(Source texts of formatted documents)
◇ ◇ ◇

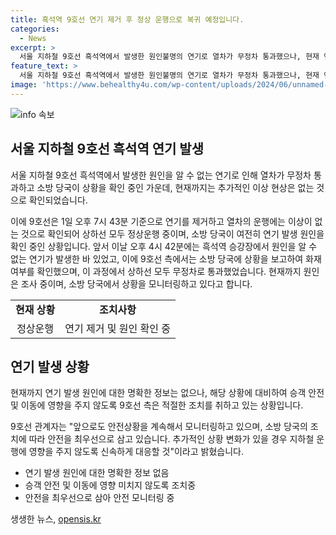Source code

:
 ```yaml
---
title: 흑석역 9호선 연기 제거 후 정상 운행으로 복귀 예정입니다.
categories:
  - News
excerpt: >
  서울 지하철 9호선 흑석역에서 발생한 원인불명의 연기로 열차가 무정차 통과했으나, 현재 연기 제거 및 열차 운행에 이상 없음을 확인했다. 소방 당국은 원인 조사 중이며, 4시 42분쯤 발생한 연기에 대한 확인 작업을 진행 중이다. 9호선 측은 상하선 열차가 정상 운행 중이며, 소방 당국의 조사 결과에 따라 상황을 계속 모니터링 중이다.
feature_text: >
  서울 지하철 9호선 흑석역에서 발생한 원인불명의 연기로 열차가 무정차 통과했으나, 현재 연기 제거 및 열차 운행에 이상 없음을 확인했다. 소방 당국은 원인 조사 중이며, 4시 42분쯤 발생한 연기에 대한 확인 작업을 진행 중이다. 9호선 측은 상하선 열차가 정상 운행 중이며, 소방 당국의 조사 결과에 따라 상황을 계속 모니터링 중이다.
image: 'https://www.behealthy4u.com/wp-content/uploads/2024/06/unnamed-file.png'
---
```


<p><img src="https://www.behealthy4u.com/wp-content/uploads/2024/06/unnamed-file.png" alt="info 속보" /></p>

<h2 data-ke-size="size26">서울 지하철 9호선 흑석역 연기 발생</h2>

<p>서울 지하철 9호선 흑석역에서 발생한 원인을 알 수 없는 연기로 인해 열차가 무정차 통과하고 소방 당국이 상황을 확인 중인 가운데, 현재까지는 추가적인 이상 현상은 없는 것으로 확인되었습니다.</p>

<p data-ke-size="size16">이에 9호선은 1일 오후 7시 43분 기준으로 연기를 제거하고 열차의 운행에는 이상이 없는 것으로 확인되어 상하선 모두 정상운행 중이며, 소방 당국이 여전히 연기 발생 원인을 확인 중인 상황입니다. 앞서 이날 오후 4시 42분에는 흑석역 승강장에서 원인을 알 수 없는 연기가 발생한 바 있었고, 이에 9호선 측에서는 소방 당국에 상황을 보고하여 화재 여부를 확인했으며, 이 과정에서 상하선 모두 무정차로 통과했었습니다. 현재까지 원인은 조사 중이며, 소방 당국에서 상황을 모니터링하고 있다고 합니다.</p>

<table>
  <tr>
    <td style="text-align: center; height: 17px;"><b>현재 상황</b></td>
    <td style="text-align: center; height: 17px;"><b>조치사항</b></td>
  </tr>
  <tr>
    <td style="text-align: center; height: 17px;">정상운행</td>
    <td style="text-align: center; height: 17px;">연기 제거 및 원인 확인 중</td>
  </tr>
</table>

<h2 data-ke-size="size26">연기 발생 상황</h2>

<p>현재까지 연기 발생 원인에 대한 명확한 정보는 없으나, 해당 상황에 대비하여 승객 안전 및 이동에 영향을 주지 않도록 9호선 측은 적절한 조치를 취하고 있는 상황입니다.</p>

<p data-ke-size="size16">9호선 관계자는 "앞으로도 안전상황을 계속해서 모니터링하고 있으며, 소방 당국의 조치에 따라 안전을 최우선으로 삼고 있습니다. 추가적인 상황 변화가 있을 경우 지하철 운행에 영향을 주지 않도록 신속하게 대응할 것"이라고 밝혔습니다.</p>

<ul>
  <li>연기 발생 원인에 대한 명확한 정보 없음</li>
  <li>승객 안전 및 이동에 영향 미치지 않도록 조치중</li>
  <li>안전을 최우선으로 삼아 안전 모니터링 중</li>
</ul>
생생한 뉴스, <a href="https://opensis.kr" rel="dofollow">opensis.kr</a>


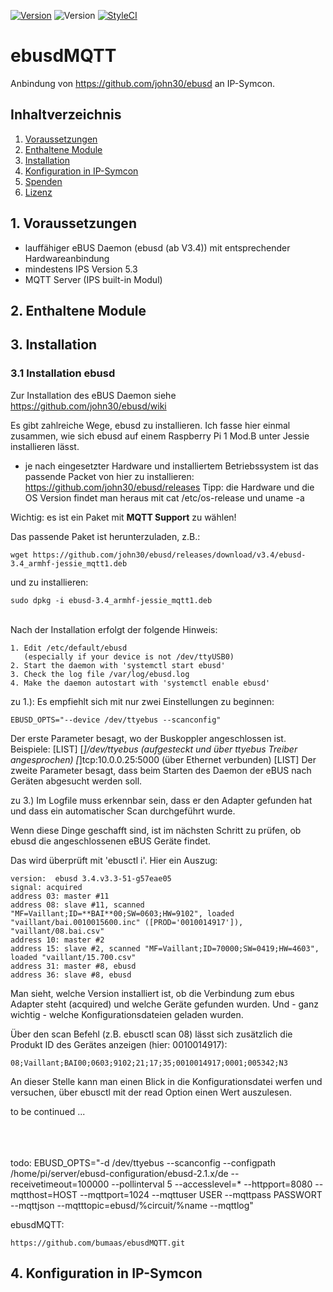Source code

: [![Version](https://img.shields.io/badge/Symcon-PHPModul-red.svg)](https://www.symcon.de/service/dokumentation/entwicklerbereich/sdk-tools/sdk-php/)
![Version](https://img.shields.io/badge/Symcon%20Version-5.3%20%3E-blue.svg)
[![StyleCI](https://styleci.io/repos/175384837/shield?style=flat)](https://styleci.io/repos/175384837)

# ebusdMQTT
   Anbindung von https://github.com/john30/ebusd an IP-Symcon.
 
   ## Inhaltverzeichnis
   1. [Voraussetzungen](#1-voraussetzungen)
   2. [Enthaltene Module](#2-enthaltene-module)
   3. [Installation](#3-installation)
   4. [Konfiguration in IP-Symcon](#4-konfiguration-in-ip-symcon)
   5. [Spenden](#5-spenden)
   6. [Lizenz](#6-lizenz)
   
## 1. Voraussetzungen

* lauffähiger eBUS Daemon (ebusd (ab V3.4)) mit entsprechender Hardwareanbindung 
* mindestens IPS Version 5.3
* MQTT Server (IPS built-in Modul) 


## 2. Enthaltene Module


## 3. Installation
### 3.1 Installation ebusd
Zur Installation des eBUS Daemon siehe https://github.com/john30/ebusd/wiki

Es gibt zahlreiche Wege, ebusd zu installieren. Ich fasse hier einmal zusammen, wie sich ebusd auf einem Raspberry Pi 1 Mod.B unter Jessie installieren lässt.

- je nach eingesetzter Hardware und installiertem Betriebssystem ist das passende Packet von hier zu installieren: https://github.com/john30/ebusd/releases
Tipp: die Hardware und die OS Version findet man heraus mit 
cat /etc/os-release
und
uname -a

Wichtig: es ist ein Paket mit **MQTT Support** zu wählen!

Das passende Paket ist herunterzuladen, z.B.:
```
wget https://github.com/john30/ebusd/releases/download/v3.4/ebusd-3.4_armhf-jessie_mqtt1.deb
```

und zu installieren:
```
sudo dpkg -i ebusd-3.4_armhf-jessie_mqtt1.deb
```


<br>
Nach der Installation erfolgt der folgende Hinweis:

```
1. Edit /etc/default/ebusd
   (especially if your device is not /dev/ttyUSB0)
2. Start the daemon with 'systemctl start ebusd'
3. Check the log file /var/log/ebusd.log
4. Make the daemon autostart with 'systemctl enable ebusd'
```

zu 1.): Es empfiehlt sich mit nur zwei Einstellungen zu beginnen:
```
EBUSD_OPTS="--device /dev/ttyebus --scanconfig"
```

Der erste Parameter besagt, wo der Buskoppler angeschlossen ist.
Beispiele: 
[LIST]
[*]/dev/ttyebus (aufgesteckt und über ttyebus Treiber angesprochen)
[*]tcp:10.0.0.25:5000 (über Ethernet verbunden)
[LIST]
Der zweite Parameter besagt, dass beim Starten des Daemon der eBUS nach Geräten abgesucht werden soll.

zu 3.)
Im Logfile muss erkennbar sein, dass er den Adapter gefunden hat und dass ein automatischer Scan durchgeführt wurde.


Wenn diese Dinge geschafft sind, ist im nächsten Schritt zu prüfen, ob ebusd die angeschlossenen eBUS Geräte findet.

Das wird überprüft mit 'ebusctl i'. Hier ein Auszug:

```
version:  ebusd 3.4.v3.3-51-g57eae05
signal: acquired
address 03: master #11
address 08: slave #11, scanned "MF=Vaillant;ID=**BAI**00;SW=0603;HW=9102", loaded "vaillant/bai.0010015600.inc" ([PROD='0010014917']), "vaillant/08.bai.csv"
address 10: master #2
address 15: slave #2, scanned "MF=Vaillant;ID=70000;SW=0419;HW=4603", loaded "vaillant/15.700.csv"
address 31: master #8, ebusd
address 36: slave #8, ebusd
```
Man sieht, welche Version installiert ist, ob die Verbindung zum ebus Adapter steht (acquired) und welche Geräte gefunden wurden. Und - ganz wichtig - welche Konfigurationsdateien geladen wurden.

Über den scan Befehl (z.B. ebusctl scan 08) lässt sich zusätzlich die Produkt ID des Gerätes anzeigen (hier: 0010014917):

```
08;Vaillant;BAI00;0603;9102;21;17;35;0010014917;0001;005342;N3
```

An dieser Stelle kann man einen Blick in die Konfigurationsdatei werfen und versuchen, über ebusctl mit der read Option einen Wert auszulesen.


to be continued ...

<br><br><br>
todo:
EBUSD_OPTS="-d /dev/ttyebus --scanconfig --configpath /home/pi/server/ebusd-configuration/ebusd-2.1.x/de --receivetimeout=100000 --pollinterval 5  --accesslevel=* --httpport=8080 --mqtthost=HOST --mqttport=1024 --mqttuser USER --mqttpass PASSWORT --mqttjson --mqtttopic=ebusd/%circuit/%name --mqttlog"

ebusdMQTT:
```
https://github.com/bumaas/ebusdMQTT.git
```

## 4. Konfiguration in IP-Symcon


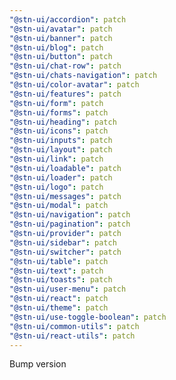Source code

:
 ```yaml
---
"@stn-ui/accordion": patch
"@stn-ui/avatar": patch
"@stn-ui/banner": patch
"@stn-ui/blog": patch
"@stn-ui/button": patch
"@stn-ui/chat-row": patch
"@stn-ui/chats-navigation": patch
"@stn-ui/color-avatar": patch
"@stn-ui/features": patch
"@stn-ui/form": patch
"@stn-ui/forms": patch
"@stn-ui/heading": patch
"@stn-ui/icons": patch
"@stn-ui/inputs": patch
"@stn-ui/layout": patch
"@stn-ui/link": patch
"@stn-ui/loadable": patch
"@stn-ui/loader": patch
"@stn-ui/logo": patch
"@stn-ui/messages": patch
"@stn-ui/modal": patch
"@stn-ui/navigation": patch
"@stn-ui/pagination": patch
"@stn-ui/provider": patch
"@stn-ui/sidebar": patch
"@stn-ui/switcher": patch
"@stn-ui/table": patch
"@stn-ui/text": patch
"@stn-ui/toasts": patch
"@stn-ui/user-menu": patch
"@stn-ui/react": patch
"@stn-ui/theme": patch
"@stn-ui/use-toggle-boolean": patch
"@stn-ui/common-utils": patch
"@stn-ui/react-utils": patch
---
```


Bump version
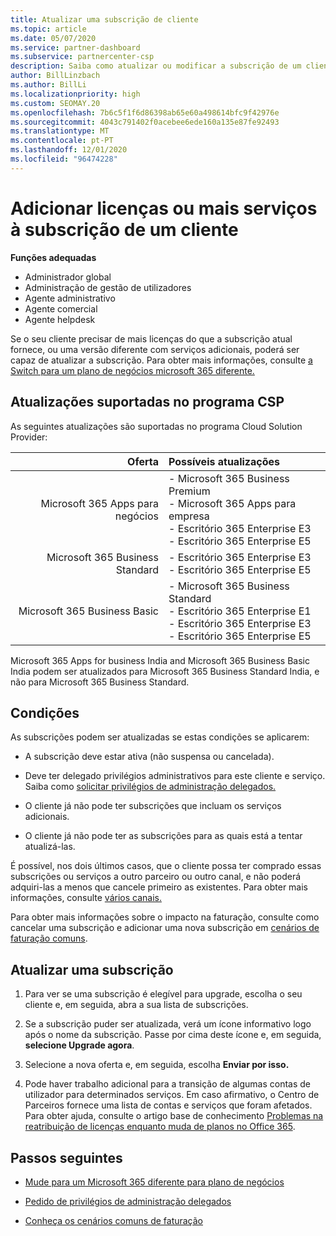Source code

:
 ```yaml
---
title: Atualizar uma subscrição de cliente
ms.topic: article
ms.date: 05/07/2020
ms.service: partner-dashboard
ms.subservice: partnercenter-csp
description: Saiba como atualizar ou modificar a subscrição de um cliente. Adicione mais licenças ou mude para uma versão diferente com mais serviços.
author: BillLinzbach
ms.author: BillLi
ms.localizationpriority: high
ms.custom: SEOMAY.20
ms.openlocfilehash: 7b6c5f1f6d86398ab65e60a498614bfc9f42976e
ms.sourcegitcommit: 4043c791402f0acebee6ede160a135e87fe92493
ms.translationtype: MT
ms.contentlocale: pt-PT
ms.lasthandoff: 12/01/2020
ms.locfileid: "96474228"
---
```

# <a name="add-licenses-or-more-services-to-a-customers-subscription"></a>Adicionar licenças ou mais serviços à subscrição de um cliente

**Funções adequadas**

- Administrador global
- Administração de gestão de utilizadores
- Agente administrativo
- Agente comercial
- Agente helpdesk

Se o seu cliente precisar de mais licenças do que a subscrição atual fornece, ou uma versão diferente com serviços adicionais, poderá ser capaz de atualizar a subscrição. Para obter mais informações, consulte [a Switch para um plano de negócios microsoft 365 diferente.](/microsoft-365/commerce/subscriptions/switch-to-a-different-plan)

## <a name="upgrades-supported-in-the-csp-program"></a>Atualizações suportadas no programa CSP <a id="upgradesubscription"></a>

As seguintes atualizações são suportadas no programa Cloud Solution Provider:

| Oferta | Possíveis atualizações|
|---:|:---|
| Microsoft 365 Apps para negócios   | - Microsoft 365 Business Premium <br/>  - Microsoft 365 Apps para empresa <br/> - Escritório 365 Enterprise E3 <br/> - Escritório 365 Enterprise E5 <br/> |
| Microsoft 365 Business Standard    | - Escritório 365 Enterprise E3 <br/> - Escritório 365 Enterprise E5 <br/> |
| Microsoft 365 Business Basic | - Microsoft 365 Business Standard <br/> - Escritório 365 Enterprise E1 <br/> - Escritório 365 Enterprise E3<br/> - Escritório 365 Enterprise E5 <br/> |

Microsoft 365 Apps for business India and Microsoft 365 Business Basic India podem ser atualizados para Microsoft 365 Business Standard India, e não para Microsoft 365 Business Standard.


## <a name="conditions"></a>Condições

As subscrições podem ser atualizadas se estas condições se aplicarem:

- A subscrição deve estar ativa (não suspensa ou cancelada).

- Deve ter delegado privilégios administrativos para este cliente e serviço. Saiba como [solicitar privilégios de administração delegados.](request-a-relationship-with-a-customer.md)

- O cliente já não pode ter subscrições que incluam os serviços adicionais.

- O cliente já não pode ter as subscrições para as quais está a tentar atualizá-las.

É possível, nos dois últimos casos, que o cliente possa ter comprado essas subscrições ou serviços a outro parceiro ou outro canal, e não poderá adquiri-las a menos que cancele primeiro as existentes. Para obter mais informações, consulte [vários canais.](multichannel.md)

Para obter mais informações sobre o impacto na faturação, consulte como cancelar uma subscrição e adicionar uma nova subscrição em [cenários de faturação comuns](common-billing-scenarios.md).

## <a name="upgrade-a-subscription"></a>Atualizar uma subscrição

1. Para ver se uma subscrição é elegível para upgrade, escolha o seu cliente e, em seguida, abra a sua lista de subscrições.

2. Se a subscrição puder ser atualizada, verá um ícone informativo logo após o nome da subscrição. Passe por cima deste ícone e, em seguida, **selecione Upgrade agora**.

3. Selecione a nova oferta e, em seguida, escolha **Enviar por isso.**

4. Pode haver trabalho adicional para a transição de algumas contas de utilizador para determinados serviços. Em caso afirmativo, o Centro de Parceiros fornece uma lista de contas e serviços que foram afetados. Para obter ajuda, consulte o artigo base de conhecimento [Problemas na reatribuição de licenças enquanto muda de planos no Office 365](/microsoft-365/commerce/subscriptions/switch-to-a-different-plan).


## <a name="next-steps"></a>Passos seguintes

- [Mude para um Microsoft 365 diferente para plano de negócios](/microsoft-365/commerce/subscriptions/switch-to-a-different-plan)

- [Pedido de privilégios de administração delegados](request-a-relationship-with-a-customer.md)

- [Conheça os cenários comuns de faturação](common-billing-scenarios.md)
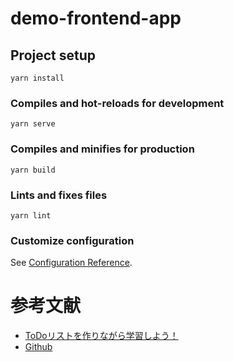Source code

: # demo-frontend-app

## Project setup
```
yarn install
```

### Compiles and hot-reloads for development
```
yarn serve
```

### Compiles and minifies for production
```
yarn build
```

### Lints and fixes files
```
yarn lint
```

### Customize configuration
See [Configuration Reference](https://cli.vuejs.org/config/).

# 参考文献
- [ToDoリストを作りながら学習しよう！](https://cr-vue.mio3io.com/tutorials/todo.html#%E5%AE%8C%E6%88%90%E5%BD%A2)
- [Github](https://github.com/mio3io/cr-vue/tree/master/codes/tutorial-todo)
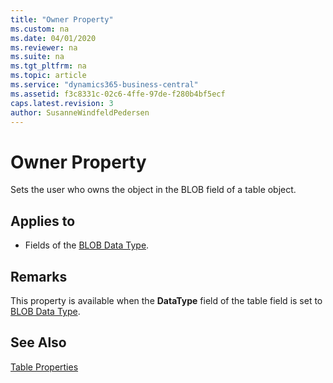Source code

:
 ```yaml
---
title: "Owner Property"
ms.custom: na
ms.date: 04/01/2020
ms.reviewer: na
ms.suite: na
ms.tgt_pltfrm: na
ms.topic: article
ms.service: "dynamics365-business-central"
ms.assetid: f3c8331c-02c6-4ffe-97de-f280b4bf5ecf
caps.latest.revision: 3
author: SusanneWindfeldPedersen
---
```


 

# Owner Property
Sets the user who owns the object in the BLOB field of a table object.  
  
## Applies to  
  
-   Fields of the [BLOB Data Type](../datatypes/devenv-blob-data-type.md).  
  
## Remarks  
 This property is available when the **DataType** field of the table field is set to [BLOB Data Type](../datatypes/devenv-blob-data-type.md).  
  
## See Also  
 [Table Properties](devenv-table-properties.md)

◇ ◇ ◇

# What needs to be done
Show all lines in the entries above where the word "adicionais" appears.

# Problem solution
Se o seu cliente precisar de mais licenças do que a subscrição atual fornece, ou uma versão diferente com serviços adicionais, poderá ser capaz de atualizar a subscrição. Para obter mais informações, consulte [a Switch para um plano de negócios microsoft 365 diferente.](/microsoft-365/commerce/subscriptions/switch-to-a-different-plan)
- O cliente já não pode ter subscrições que incluam os serviços adicionais.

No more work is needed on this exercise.